--- Work to be completed ---
Please retype the data below exactly, stopping after the line with "DashminaUpazila.jpg" and skipping every picture.

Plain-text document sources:

== Segment start ==

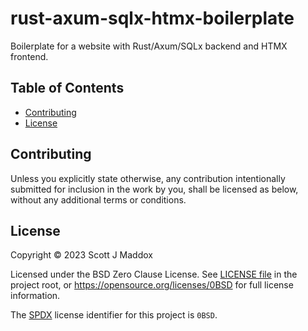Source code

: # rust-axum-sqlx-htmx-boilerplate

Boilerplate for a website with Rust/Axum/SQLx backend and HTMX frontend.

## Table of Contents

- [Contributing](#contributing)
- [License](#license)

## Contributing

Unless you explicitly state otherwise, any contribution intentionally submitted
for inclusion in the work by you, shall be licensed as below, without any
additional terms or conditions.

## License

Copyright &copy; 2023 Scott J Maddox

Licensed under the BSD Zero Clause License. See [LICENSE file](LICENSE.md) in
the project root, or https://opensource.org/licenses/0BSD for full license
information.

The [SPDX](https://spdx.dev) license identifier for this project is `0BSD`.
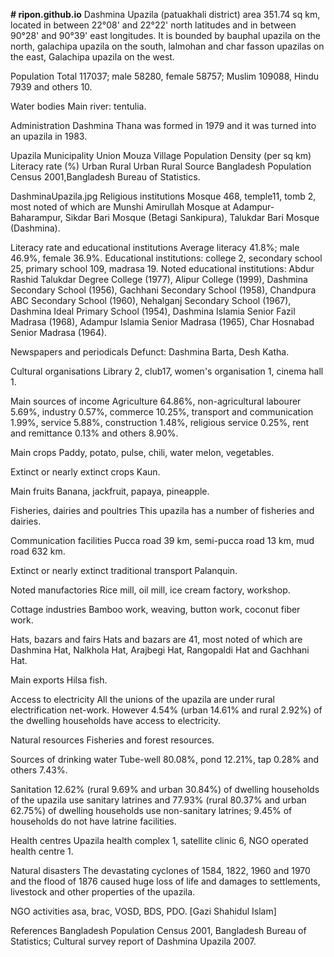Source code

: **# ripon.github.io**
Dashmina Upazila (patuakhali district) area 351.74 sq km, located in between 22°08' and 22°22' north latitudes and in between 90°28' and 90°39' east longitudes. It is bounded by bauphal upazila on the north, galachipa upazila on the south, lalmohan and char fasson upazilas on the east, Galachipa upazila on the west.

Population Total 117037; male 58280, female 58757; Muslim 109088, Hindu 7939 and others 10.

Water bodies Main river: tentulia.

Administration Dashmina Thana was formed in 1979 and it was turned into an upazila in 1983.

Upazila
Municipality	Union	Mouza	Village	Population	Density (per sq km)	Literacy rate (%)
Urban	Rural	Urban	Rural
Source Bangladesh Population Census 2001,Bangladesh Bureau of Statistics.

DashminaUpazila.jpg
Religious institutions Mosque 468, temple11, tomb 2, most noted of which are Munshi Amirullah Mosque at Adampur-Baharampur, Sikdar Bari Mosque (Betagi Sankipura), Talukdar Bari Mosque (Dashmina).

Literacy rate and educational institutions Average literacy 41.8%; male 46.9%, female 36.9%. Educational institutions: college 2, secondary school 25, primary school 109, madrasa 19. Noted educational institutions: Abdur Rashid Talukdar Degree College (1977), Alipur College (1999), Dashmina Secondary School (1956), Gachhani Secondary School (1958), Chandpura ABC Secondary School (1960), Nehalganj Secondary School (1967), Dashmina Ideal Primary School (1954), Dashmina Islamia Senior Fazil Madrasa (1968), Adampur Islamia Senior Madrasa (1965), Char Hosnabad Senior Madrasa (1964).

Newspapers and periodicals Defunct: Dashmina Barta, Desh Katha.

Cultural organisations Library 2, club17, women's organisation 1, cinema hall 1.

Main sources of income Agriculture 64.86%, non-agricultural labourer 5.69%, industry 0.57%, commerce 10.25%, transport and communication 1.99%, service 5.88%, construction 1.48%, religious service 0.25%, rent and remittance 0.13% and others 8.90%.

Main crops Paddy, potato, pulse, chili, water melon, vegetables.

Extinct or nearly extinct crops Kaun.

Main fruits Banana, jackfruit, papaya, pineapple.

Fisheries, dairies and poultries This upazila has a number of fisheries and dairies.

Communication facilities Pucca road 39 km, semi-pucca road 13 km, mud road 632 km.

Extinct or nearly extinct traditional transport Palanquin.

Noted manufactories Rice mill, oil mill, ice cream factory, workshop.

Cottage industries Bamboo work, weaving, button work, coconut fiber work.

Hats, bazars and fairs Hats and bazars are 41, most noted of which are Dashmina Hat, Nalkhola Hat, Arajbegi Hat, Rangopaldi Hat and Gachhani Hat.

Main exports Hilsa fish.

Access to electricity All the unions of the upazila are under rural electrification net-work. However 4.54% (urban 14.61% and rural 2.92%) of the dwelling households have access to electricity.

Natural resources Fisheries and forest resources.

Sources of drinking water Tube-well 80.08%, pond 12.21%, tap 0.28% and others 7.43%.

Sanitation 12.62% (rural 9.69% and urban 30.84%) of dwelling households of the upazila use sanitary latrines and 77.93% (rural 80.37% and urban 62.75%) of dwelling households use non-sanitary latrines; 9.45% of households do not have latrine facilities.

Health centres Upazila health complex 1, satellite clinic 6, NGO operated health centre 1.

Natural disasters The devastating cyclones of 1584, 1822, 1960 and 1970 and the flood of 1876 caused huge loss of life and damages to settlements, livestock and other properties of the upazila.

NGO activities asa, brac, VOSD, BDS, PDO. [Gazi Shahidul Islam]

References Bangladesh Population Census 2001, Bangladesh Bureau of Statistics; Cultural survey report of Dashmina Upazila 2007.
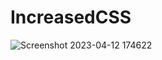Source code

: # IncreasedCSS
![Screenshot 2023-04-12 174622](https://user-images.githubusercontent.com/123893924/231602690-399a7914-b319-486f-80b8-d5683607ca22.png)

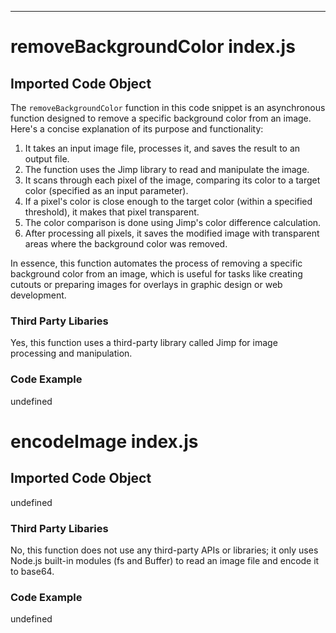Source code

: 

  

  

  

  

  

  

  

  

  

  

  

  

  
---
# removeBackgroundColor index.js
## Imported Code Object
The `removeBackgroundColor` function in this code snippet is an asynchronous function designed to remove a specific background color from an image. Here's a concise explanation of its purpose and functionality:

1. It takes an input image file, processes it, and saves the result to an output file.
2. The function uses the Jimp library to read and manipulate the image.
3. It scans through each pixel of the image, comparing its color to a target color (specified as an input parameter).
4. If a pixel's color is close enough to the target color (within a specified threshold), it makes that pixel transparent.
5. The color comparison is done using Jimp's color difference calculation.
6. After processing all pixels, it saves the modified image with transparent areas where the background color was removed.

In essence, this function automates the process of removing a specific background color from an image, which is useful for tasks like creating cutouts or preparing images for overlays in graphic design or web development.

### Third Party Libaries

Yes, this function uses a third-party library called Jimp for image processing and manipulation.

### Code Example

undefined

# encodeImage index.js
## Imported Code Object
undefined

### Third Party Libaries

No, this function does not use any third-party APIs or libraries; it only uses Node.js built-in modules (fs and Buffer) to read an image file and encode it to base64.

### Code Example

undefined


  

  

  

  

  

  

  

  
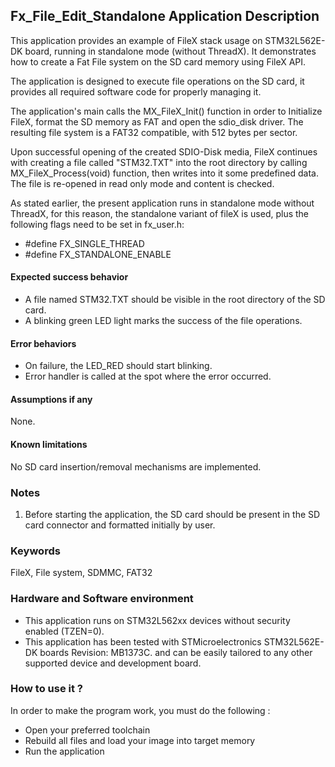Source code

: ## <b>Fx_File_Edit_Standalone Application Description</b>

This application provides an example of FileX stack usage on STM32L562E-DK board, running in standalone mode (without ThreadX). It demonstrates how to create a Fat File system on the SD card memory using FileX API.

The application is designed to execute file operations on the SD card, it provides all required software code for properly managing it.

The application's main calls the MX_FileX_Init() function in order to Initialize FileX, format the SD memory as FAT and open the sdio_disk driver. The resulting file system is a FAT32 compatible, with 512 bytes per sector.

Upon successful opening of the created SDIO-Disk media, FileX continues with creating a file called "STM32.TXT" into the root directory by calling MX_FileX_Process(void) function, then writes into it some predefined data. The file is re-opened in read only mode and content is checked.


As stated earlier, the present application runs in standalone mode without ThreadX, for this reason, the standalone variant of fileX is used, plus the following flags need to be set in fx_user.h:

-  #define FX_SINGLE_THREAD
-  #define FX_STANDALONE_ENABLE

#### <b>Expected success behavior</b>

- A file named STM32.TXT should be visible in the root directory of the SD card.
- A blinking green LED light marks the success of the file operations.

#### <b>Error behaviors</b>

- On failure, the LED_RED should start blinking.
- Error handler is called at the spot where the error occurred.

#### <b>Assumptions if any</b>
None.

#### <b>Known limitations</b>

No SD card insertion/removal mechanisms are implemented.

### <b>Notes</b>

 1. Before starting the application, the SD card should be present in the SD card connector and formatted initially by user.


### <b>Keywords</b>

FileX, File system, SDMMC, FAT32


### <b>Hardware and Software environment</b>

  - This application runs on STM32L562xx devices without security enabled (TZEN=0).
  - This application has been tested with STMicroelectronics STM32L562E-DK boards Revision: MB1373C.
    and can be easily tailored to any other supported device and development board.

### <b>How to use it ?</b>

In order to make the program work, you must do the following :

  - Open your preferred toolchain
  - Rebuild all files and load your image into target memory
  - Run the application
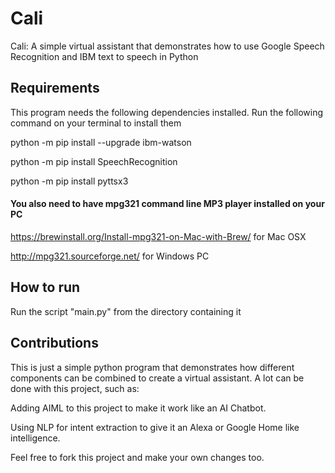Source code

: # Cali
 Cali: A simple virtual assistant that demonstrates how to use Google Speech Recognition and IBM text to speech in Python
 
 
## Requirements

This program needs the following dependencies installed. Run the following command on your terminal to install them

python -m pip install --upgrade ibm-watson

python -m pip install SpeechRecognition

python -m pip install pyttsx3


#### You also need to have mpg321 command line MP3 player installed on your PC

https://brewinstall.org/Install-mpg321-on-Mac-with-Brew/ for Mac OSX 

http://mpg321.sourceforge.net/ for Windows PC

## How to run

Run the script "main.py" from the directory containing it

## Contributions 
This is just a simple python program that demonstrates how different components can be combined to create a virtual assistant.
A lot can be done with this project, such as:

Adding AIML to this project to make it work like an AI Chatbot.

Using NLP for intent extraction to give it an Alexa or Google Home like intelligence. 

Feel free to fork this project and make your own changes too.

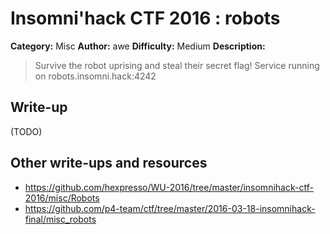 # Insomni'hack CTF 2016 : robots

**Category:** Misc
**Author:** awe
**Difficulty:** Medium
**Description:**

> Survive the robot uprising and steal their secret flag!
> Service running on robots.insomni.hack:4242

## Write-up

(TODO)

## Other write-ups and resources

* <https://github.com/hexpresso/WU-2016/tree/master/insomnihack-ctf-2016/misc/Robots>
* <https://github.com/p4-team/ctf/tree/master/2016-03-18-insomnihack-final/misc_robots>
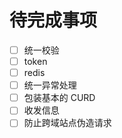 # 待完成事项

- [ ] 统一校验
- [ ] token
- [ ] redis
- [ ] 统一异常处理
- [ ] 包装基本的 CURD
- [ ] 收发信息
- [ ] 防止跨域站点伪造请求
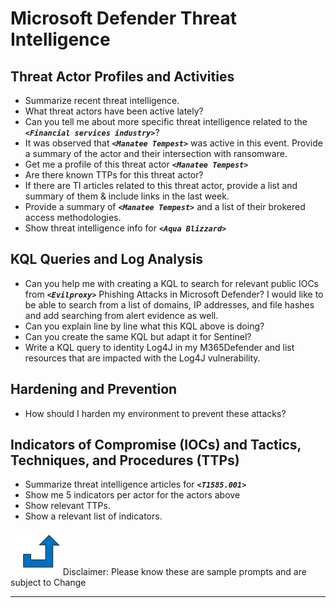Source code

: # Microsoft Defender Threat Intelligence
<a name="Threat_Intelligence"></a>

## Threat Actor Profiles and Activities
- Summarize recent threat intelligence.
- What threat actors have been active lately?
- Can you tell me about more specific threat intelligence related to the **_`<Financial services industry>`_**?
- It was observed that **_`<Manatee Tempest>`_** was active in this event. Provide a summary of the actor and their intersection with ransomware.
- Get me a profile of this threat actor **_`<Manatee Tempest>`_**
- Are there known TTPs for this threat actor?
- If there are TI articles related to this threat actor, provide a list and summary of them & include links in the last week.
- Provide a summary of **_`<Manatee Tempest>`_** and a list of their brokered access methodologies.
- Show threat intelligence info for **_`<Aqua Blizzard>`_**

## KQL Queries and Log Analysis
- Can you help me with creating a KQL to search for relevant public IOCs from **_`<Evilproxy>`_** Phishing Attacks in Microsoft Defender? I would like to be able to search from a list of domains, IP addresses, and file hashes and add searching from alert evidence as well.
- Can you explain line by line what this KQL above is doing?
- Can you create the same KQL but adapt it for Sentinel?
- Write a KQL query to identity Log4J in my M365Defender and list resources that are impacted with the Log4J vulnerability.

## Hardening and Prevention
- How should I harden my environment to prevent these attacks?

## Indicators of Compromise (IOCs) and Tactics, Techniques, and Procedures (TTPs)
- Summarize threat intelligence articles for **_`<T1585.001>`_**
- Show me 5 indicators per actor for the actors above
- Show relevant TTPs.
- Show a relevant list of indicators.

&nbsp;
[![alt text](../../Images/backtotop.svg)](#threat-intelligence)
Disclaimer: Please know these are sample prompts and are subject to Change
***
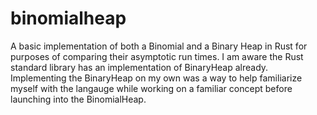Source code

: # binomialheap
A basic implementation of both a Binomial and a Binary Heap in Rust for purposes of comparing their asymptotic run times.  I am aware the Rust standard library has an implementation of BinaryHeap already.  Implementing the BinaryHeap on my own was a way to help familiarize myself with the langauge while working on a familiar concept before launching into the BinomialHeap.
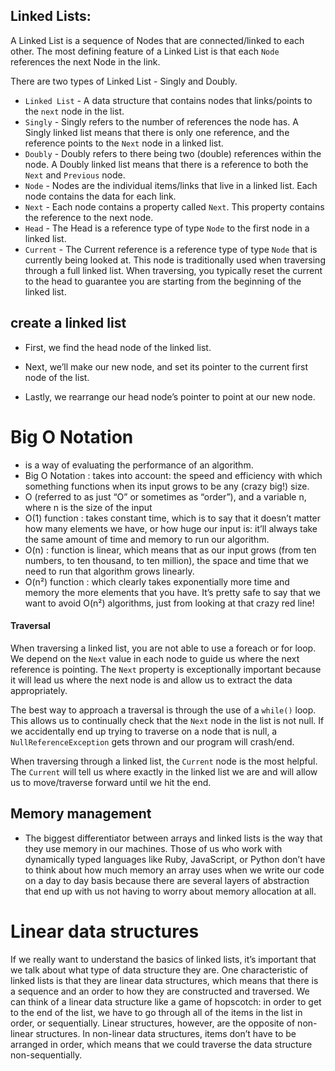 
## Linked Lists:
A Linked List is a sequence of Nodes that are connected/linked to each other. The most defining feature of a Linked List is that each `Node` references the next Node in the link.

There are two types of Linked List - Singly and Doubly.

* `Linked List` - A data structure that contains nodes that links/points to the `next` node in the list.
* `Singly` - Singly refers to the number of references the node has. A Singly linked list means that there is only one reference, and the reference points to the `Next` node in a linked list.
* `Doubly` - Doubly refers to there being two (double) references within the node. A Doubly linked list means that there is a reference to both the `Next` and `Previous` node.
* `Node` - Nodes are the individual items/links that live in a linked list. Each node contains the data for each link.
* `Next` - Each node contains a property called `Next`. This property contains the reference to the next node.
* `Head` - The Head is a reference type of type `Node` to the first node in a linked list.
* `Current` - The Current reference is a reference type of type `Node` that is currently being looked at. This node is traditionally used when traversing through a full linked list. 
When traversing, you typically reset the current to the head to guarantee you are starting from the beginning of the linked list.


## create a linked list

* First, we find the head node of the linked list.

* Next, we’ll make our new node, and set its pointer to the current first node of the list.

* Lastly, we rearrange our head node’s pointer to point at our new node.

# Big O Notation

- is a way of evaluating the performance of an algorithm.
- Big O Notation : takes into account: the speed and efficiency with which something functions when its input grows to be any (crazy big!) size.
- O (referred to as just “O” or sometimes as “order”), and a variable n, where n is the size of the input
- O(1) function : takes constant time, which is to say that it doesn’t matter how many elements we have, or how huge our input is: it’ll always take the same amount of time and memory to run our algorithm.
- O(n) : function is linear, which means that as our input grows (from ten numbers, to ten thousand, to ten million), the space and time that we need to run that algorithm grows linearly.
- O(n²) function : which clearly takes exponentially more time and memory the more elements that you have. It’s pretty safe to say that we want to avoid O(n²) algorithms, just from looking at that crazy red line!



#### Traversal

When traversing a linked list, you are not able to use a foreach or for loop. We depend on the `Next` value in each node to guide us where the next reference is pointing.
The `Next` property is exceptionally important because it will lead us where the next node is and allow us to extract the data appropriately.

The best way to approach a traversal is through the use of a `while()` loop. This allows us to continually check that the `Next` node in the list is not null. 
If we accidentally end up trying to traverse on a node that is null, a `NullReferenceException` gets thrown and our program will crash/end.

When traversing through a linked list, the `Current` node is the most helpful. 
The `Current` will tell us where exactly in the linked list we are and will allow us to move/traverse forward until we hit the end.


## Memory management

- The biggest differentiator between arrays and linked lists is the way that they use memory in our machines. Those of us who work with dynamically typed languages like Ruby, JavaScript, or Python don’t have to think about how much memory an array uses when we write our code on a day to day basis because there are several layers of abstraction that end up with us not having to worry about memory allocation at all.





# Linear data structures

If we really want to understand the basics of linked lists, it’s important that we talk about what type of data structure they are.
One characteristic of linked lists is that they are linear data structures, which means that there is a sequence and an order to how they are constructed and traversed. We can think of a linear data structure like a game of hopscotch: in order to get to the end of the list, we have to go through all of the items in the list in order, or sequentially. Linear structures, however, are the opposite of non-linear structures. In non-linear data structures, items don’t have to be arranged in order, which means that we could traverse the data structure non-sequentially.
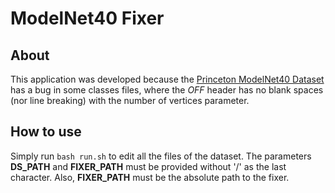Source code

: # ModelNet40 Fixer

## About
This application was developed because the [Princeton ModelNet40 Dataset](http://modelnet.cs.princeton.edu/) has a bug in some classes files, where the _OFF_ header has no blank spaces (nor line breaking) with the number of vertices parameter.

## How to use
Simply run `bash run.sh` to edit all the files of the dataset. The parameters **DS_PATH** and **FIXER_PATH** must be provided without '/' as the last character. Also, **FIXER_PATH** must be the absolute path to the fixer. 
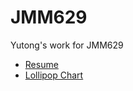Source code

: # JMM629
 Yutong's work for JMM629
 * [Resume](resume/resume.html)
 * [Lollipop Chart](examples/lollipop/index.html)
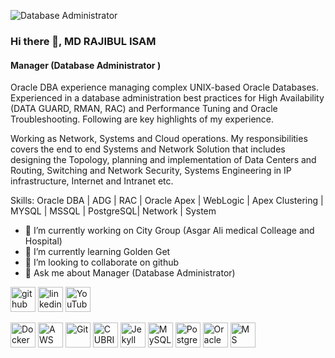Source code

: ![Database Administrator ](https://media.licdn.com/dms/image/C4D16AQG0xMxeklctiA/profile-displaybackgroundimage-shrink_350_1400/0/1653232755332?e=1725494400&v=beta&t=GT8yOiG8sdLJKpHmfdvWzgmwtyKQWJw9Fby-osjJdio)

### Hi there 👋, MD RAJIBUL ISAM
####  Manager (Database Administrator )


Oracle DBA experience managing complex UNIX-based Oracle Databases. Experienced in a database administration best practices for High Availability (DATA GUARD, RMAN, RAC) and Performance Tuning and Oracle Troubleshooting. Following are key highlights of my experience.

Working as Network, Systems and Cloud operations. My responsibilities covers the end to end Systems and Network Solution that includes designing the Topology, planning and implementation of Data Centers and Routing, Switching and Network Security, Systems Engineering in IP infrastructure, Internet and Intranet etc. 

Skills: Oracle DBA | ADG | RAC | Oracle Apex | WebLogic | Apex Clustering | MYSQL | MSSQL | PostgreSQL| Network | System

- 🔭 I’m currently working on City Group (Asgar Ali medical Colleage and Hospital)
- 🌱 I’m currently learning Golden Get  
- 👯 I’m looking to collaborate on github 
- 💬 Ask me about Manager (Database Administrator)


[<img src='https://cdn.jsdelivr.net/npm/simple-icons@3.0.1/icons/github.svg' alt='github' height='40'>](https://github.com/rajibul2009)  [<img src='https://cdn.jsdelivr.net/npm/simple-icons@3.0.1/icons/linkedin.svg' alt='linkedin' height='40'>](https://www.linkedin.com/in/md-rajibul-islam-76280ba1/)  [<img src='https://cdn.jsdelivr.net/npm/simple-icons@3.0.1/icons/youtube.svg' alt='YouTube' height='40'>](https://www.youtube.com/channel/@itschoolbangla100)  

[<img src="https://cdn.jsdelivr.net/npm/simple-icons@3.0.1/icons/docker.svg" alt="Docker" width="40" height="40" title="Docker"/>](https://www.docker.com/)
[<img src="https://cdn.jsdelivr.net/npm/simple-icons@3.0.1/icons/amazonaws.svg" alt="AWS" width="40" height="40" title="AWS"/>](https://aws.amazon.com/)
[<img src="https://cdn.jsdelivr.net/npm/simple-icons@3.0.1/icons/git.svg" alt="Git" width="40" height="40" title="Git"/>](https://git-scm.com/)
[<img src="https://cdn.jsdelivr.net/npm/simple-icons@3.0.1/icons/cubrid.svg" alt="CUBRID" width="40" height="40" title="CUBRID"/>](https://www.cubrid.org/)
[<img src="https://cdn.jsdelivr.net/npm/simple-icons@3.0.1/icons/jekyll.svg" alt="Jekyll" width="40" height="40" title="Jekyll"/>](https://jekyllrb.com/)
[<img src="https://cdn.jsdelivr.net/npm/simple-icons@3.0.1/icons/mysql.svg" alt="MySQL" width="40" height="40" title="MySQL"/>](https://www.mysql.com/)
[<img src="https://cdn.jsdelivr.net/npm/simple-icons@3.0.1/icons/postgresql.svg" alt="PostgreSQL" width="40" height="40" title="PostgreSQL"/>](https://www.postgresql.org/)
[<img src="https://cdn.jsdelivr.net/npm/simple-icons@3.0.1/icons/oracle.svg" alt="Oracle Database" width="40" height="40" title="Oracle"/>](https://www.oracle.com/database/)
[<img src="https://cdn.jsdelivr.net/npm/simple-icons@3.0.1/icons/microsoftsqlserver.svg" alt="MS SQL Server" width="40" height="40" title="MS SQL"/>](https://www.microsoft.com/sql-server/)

== Segment end ==

--- Reply to the exercise ---
Source code

: # rust-axum-sqlx-htmx-boilerplate

Boilerplate for a website with Rust/Axum/SQLx backend and HTMX frontend.

## Table of Contents

- [Contributing](#contributing)
- [License](#license)

## Contributing

Unless you explicitly state otherwise, any contribution intentionally submitted
for inclusion in the work by you, shall be licensed as below, without any
additional terms or conditions.

## License

Copyright &copy; 2023 Scott J Maddox

Licensed under the BSD Zero Clause License. See [LICENSE file](LICENSE.md) in
the project root, or https://opensource.org/licenses/0BSD for full license
information.

The [SPDX](https://spdx.dev) license identifier for this project is `0BSD`.
Source code

: **# ripon.github.io**
Dashmina Upazila (patuakhali district) area 351.74 sq km, located in between 22°08' and 22°22' north latitudes and in between 90°28' and 90°39' east longitudes. It is bounded by bauphal upazila on the north, galachipa upazila on the south, lalmohan and char fasson upazilas on the east, Galachipa upazila on the west.

Population Total 117037; male 58280, female 58757; Muslim 109088, Hindu 7939 and others 10.

Water bodies Main river: tentulia.

Administration Dashmina Thana was formed in 1979 and it was turned into an upazila in 1983.

Upazila
Municipality	Union	Mouza	Village	Population	Density (per sq km)	Literacy rate (%)
Urban	Rural	Urban	Rural
Source Bangladesh Population Census 2001,Bangladesh Bureau of Statistics.

DashminaUpazila.jpg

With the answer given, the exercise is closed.